A Bronx grand jury reportedly had indicted the four officers on second-degree murder charges, and Sharpton has learned that Bronx district attorney Robert Johnson will unseal the indictments this week. Earlier last week, Sharpton and Kadiadou Diallo had talked about plans for her to return. Sharpton suggested that this time Amadou's teenage sister and two brothers should accompany their mother.

The last time he had seen the Diallo family was at Amadou's burial in Guinea, when they were traumatized, not fully aware of what had happened. Sharpton told Mrs. Diallo that he would take them to the Wheeler Avenue apartment building where the cops had gunned down Amadou. "I can't explain it," he says. "They have to see for themselves, feel it. People need to hug and embrace them. They must understand the impact of their brother's death and what it started."

That, Sharpton says, was his "secret agreement" with Mrs. Diallo. In addition, Sharpton made her a promise.
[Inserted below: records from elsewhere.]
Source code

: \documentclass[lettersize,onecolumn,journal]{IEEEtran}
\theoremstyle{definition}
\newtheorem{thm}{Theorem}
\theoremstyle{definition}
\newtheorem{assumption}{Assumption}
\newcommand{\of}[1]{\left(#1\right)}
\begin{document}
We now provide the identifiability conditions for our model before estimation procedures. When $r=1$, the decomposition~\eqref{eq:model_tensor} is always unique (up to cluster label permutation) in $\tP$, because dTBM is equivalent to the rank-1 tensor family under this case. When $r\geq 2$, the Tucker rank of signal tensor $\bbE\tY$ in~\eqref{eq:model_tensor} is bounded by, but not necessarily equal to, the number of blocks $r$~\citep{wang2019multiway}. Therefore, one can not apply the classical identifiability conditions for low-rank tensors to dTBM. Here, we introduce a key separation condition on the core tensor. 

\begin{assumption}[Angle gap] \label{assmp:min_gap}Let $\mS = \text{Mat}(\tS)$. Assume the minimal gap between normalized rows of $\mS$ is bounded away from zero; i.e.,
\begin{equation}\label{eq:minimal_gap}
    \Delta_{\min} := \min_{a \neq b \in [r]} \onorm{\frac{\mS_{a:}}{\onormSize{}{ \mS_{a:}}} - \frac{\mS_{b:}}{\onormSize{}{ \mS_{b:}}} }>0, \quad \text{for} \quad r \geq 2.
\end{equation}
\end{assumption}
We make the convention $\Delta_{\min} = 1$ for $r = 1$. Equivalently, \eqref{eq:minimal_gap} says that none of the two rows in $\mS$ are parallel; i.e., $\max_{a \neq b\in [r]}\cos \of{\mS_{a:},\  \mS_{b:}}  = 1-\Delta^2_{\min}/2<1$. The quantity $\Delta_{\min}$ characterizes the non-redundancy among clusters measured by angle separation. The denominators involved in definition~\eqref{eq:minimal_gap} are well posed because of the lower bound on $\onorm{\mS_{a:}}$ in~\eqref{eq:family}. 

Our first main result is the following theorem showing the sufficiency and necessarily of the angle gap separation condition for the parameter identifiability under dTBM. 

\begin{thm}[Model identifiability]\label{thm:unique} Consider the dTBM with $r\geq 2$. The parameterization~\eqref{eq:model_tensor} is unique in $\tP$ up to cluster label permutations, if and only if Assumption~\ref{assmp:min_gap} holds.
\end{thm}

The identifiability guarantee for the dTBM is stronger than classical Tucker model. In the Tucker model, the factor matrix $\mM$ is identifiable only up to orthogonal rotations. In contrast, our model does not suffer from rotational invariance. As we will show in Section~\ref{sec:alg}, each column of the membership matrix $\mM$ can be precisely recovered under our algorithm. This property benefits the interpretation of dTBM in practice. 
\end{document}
"I promised her that these cops would be arrested," he recalls. "I promised to take her and her family to the courtroom on that day. All I want is when those four cops walk out there and are indicted for second-degree murder, they are looking into the faces of African parents who believed in America and allowed their son to come here to chase the American dream that turned into a nightmare. I want them to go to sleep at night seeing Mrs. Diallo's face. I want them to be haunted by the faces of his brothers and sister. I want them to come face-to-face with the reality of what they did to a human family."